Super Fail (Updated)

It’s over.

(Washington D.C.) – Today, the Co-Chairs of the Joint Select Committee on Deficit Reduction, Representative Jeb Hensarling and Senator Patty Murray, released the following statement.

“After months of hard work and intense deliberations, we have come to the conclusion today that it will not be possible to make any bipartisan agreement available to the public before the committee’s deadline.

“Despite our inability to bridge the committee’s significant differences, we end this process united in our belief that the nation’s fiscal crisis must be addressed and that we cannot leave it for the next generation to solve.  We remain hopeful that Congress can build on this committee’s work and can find a way to tackle this issue in a way that works for the American people and our economy.

“We are deeply disappointed that we have been unable to come to a bipartisan deficit reduction agreement, but as we approach the uniquely American holiday of Thanksgiving, we want to express our appreciation to every member of this committee, each of whom came into the process committed to achieving a solution that has eluded many groups before us. Most importantly, we want to thank the American people for sharing thoughts and ideas and for providing support and good will as we worked to accomplish this difficult task.

“We would also like to thank our committee staff, in particular Staff Director Mark Prater and Deputy Staff Director Sarah Kuehl, as well as each committee member’s staff for the tremendous work they contributed to this effort.  We would also like to express our sincere gratitude to Dr. Douglas Elmendorf and Mr. Thomas Barthold and their teams at the Congressional Budget Office and Joint Committee on Taxation, respectively, for the technical support they provided to the committee and its members.”

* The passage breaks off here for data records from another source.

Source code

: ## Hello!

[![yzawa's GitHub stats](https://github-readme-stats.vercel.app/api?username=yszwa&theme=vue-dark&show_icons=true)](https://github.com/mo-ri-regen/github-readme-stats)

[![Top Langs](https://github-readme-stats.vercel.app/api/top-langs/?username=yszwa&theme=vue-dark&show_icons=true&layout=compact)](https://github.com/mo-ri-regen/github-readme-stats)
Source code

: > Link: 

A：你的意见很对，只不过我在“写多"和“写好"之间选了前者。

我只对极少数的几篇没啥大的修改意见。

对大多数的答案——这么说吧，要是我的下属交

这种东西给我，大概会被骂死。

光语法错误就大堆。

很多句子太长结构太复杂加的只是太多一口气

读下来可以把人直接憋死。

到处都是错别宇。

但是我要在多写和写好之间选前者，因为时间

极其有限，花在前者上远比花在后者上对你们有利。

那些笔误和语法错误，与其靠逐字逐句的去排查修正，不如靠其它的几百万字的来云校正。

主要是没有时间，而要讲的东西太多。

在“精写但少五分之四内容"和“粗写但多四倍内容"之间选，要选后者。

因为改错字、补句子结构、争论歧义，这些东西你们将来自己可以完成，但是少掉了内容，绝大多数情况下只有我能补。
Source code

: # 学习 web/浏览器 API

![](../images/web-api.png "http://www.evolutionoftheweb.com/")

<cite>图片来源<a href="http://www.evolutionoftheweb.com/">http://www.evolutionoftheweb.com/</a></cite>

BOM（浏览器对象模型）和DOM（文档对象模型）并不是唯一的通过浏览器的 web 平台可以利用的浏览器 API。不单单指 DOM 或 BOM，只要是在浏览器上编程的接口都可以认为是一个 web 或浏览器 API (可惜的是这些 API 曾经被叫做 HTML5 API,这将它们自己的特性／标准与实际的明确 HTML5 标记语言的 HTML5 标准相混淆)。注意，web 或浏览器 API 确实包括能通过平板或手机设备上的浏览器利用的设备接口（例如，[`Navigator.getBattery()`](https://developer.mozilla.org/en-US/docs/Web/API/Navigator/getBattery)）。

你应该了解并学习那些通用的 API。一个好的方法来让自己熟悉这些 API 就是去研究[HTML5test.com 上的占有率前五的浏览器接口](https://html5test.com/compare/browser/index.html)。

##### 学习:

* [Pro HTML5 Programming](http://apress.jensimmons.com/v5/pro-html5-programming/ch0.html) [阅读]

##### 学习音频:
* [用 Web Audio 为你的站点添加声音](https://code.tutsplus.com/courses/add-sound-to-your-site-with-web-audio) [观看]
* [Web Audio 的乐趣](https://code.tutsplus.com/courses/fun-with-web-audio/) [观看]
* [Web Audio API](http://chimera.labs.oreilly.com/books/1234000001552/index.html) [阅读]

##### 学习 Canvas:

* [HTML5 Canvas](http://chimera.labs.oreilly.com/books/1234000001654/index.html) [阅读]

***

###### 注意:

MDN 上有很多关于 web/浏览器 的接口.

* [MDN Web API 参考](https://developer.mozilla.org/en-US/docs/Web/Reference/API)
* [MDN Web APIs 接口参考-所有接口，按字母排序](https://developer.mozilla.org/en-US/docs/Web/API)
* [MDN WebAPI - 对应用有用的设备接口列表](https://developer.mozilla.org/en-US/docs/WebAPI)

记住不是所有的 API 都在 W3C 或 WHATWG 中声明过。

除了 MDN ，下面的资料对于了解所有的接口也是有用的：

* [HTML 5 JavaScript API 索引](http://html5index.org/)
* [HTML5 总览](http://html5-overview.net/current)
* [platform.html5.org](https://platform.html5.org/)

So that’s it then. The president who intentionally failed to lead is expected to make a statement within the hour, the words “millionaires” and “billionaires” sure to come up. “Fair share” should make a cameo. Bonus if he works in a hit on Grover Norquist, the Democrats’ current Emmanuel Goldstein.

One side is simply going to have to start winning the argument. A $15 trillion national debt and downgraded national credit thanks to the Obama spending spree ought to be the clinchers, but we’re dealing with a massive number of people who still want bailouts in some form or another.

Update: President Obama worked in at least two mentions of “fair share,” a couple of references to the top 2 percent and an oblique reference to Grover Norquist. He otherwise delivered a purely partisan broadside against Republicans in Congress, and promised to veto any effort to get around the automatic cuts built into the August law that created the debt super committee. He also pledged to maintain spending on “education” and “medical research” among others, despite the fact that we don’t have the money. He expressed the desire for Congress to find spending cuts with a “scalpel” rather than a “hatchet.” With a $15 trillion deficit, a scalpel won’t do.

Obama’s own Defense Secretary, Leon Panetta, has said that the automatic cuts would be devastating to the Department of Defense. That apparently is a price that Obama and the Democrats are willing to pay to defend entitlement spending to the bitter end.

Update: Rick Perry and Herman Cain have both reacted to the super committee’s failure.

Update: How about we get Congress out of the job of declaring what is and isn’t a vegetable, and into the jobs that the Constitution actually hands it.

Update: S&P isn’t looking into a second downgrade.

Flashback: Failure was not only an option, it was practically baked into the cake.